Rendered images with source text
BEGIN

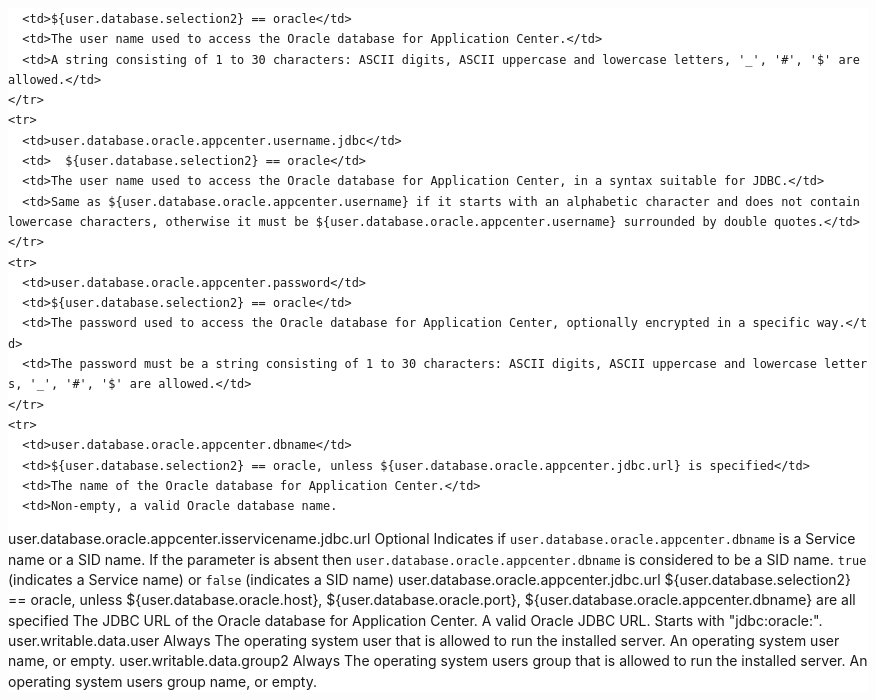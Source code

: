       <td>${user.database.selection2} == oracle</td>
      <td>The user name used to access the Oracle database for Application Center.</td>
      <td>A string consisting of 1 to 30 characters: ASCII digits, ASCII uppercase and lowercase letters, '_', '#', '$' are allowed.</td>
    </tr>
    <tr>
      <td>user.database.oracle.appcenter.username.jdbc</td>
      <td>	${user.database.selection2} == oracle</td>
      <td>The user name used to access the Oracle database for Application Center, in a syntax suitable for JDBC.</td>
      <td>Same as ${user.database.oracle.appcenter.username} if it starts with an alphabetic character and does not contain lowercase characters, otherwise it must be ${user.database.oracle.appcenter.username} surrounded by double quotes.</td>
    </tr>
    <tr>
      <td>user.database.oracle.appcenter.password</td>
      <td>${user.database.selection2} == oracle</td>
      <td>The password used to access the Oracle database for Application Center, optionally encrypted in a specific way.</td>
      <td>The password must be a string consisting of 1 to 30 characters: ASCII digits, ASCII uppercase and lowercase letters, '_', '#', '$' are allowed.</td>
    </tr>
    <tr>
      <td>user.database.oracle.appcenter.dbname</td>
      <td>${user.database.selection2} == oracle, unless ${user.database.oracle.appcenter.jdbc.url} is specified</td>
      <td>The name of the Oracle database for Application Center.</td>
      <td>Non-empty, a valid Oracle database name.
</td>
    </tr>
    <tr>
      <td>user.database.oracle.appcenter.isservicename.jdbc.url</td>
      <td>Optional</td>
      <td>Indicates if <code>user.database.oracle.appcenter.dbname</code> is a Service name or a SID name. If the parameter is absent then <code>user.database.oracle.appcenter.dbname</code> is considered to be a SID name.</td>
      <td><code>true</code> (indicates a Service name) or <code>false</code> (indicates a SID name)</td>
    </tr>
    <tr>
      <td>user.database.oracle.appcenter.jdbc.url</td>
      <td>${user.database.selection2} == oracle, unless ${user.database.oracle.host}, ${user.database.oracle.port}, ${user.database.oracle.appcenter.dbname} are all specified</td>
      <td>The JDBC URL of the Oracle database for Application Center.</td>
      <td>A valid Oracle JDBC URL. Starts with "jdbc:oracle:".</td>
    </tr>
    <tr>
      <td>user.writable.data.user</td>
      <td>Always</td>
      <td>The operating system user that is allowed to run the installed server.</td>
      <td>An operating system user name, or empty.</td>
    </tr>
    <tr>
      <td>user.writable.data.group2</td>
      <td>Always</td>
      <td>The operating system users group that is allowed to run the installed server.</td>
      <td>An operating system users group name, or empty.</td>
    </tr>
</table>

END

**Exercise description:**
Go through the entries and return each line where the word "that" appears.

**Completed exercise:**
      <td>The operating system user that is allowed to run the installed server.</td>
      <td>The operating system users group that is allowed to run the installed server.</td>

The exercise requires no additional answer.